→ **Your instructions**: Print verbatim the opening line of the material and every subsequent line through the one containing "D. Außerkrafttreten von Bestimmungen".
# # #
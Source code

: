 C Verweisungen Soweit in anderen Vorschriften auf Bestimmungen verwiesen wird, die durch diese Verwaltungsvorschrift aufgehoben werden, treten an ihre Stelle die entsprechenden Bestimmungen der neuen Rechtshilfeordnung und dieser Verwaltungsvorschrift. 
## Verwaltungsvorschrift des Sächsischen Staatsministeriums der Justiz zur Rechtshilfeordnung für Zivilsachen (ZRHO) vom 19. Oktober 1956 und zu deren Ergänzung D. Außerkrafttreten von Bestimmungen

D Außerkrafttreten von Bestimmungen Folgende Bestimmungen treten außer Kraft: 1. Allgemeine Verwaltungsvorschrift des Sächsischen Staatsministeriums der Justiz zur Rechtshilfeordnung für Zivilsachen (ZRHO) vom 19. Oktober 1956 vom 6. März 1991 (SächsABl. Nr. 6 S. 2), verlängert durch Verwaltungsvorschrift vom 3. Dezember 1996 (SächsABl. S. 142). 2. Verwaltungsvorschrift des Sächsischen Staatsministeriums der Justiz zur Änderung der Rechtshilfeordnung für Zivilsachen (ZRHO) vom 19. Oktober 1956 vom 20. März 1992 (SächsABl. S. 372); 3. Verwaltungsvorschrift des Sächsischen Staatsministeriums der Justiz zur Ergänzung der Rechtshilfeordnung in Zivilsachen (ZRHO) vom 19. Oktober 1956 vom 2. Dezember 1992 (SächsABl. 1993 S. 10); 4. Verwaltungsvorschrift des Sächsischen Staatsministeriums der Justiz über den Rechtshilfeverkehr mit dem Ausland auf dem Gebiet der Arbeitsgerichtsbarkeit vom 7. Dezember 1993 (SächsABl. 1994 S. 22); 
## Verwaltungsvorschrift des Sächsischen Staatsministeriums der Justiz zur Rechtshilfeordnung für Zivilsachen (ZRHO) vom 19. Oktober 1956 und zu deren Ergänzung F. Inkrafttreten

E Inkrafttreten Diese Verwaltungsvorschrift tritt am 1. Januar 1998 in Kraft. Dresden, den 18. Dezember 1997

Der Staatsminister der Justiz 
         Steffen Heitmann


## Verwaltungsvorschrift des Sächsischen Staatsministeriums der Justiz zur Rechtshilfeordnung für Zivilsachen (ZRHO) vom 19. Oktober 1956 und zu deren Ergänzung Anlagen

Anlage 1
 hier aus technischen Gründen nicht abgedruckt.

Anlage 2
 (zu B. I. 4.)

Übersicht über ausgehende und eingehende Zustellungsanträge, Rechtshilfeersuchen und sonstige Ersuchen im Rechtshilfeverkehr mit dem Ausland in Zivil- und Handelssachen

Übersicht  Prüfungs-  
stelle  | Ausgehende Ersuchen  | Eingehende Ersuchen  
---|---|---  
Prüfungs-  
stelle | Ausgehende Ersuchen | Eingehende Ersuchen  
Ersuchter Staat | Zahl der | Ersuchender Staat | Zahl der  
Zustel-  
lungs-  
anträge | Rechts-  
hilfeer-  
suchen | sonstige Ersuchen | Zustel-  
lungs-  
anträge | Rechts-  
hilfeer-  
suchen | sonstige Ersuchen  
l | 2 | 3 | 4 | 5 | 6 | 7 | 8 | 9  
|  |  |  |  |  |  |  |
# # #
→ **Solution**:
Source code

: C Verweisungen Soweit in anderen Vorschriften auf Bestimmungen verwiesen wird, die durch diese Verwaltungsvorschrift aufgehoben werden, treten an ihre Stelle die entsprechenden Bestimmungen der neuen Rechtshilfeordnung und dieser Verwaltungsvorschrift. 
## Verwaltungsvorschrift des Sächsischen Staatsministeriums der Justiz zur Rechtshilfeordnung für Zivilsachen (ZRHO) vom 19. Oktober 1956 und zu deren Ergänzung D. Außerkrafttreten von Bestimmungen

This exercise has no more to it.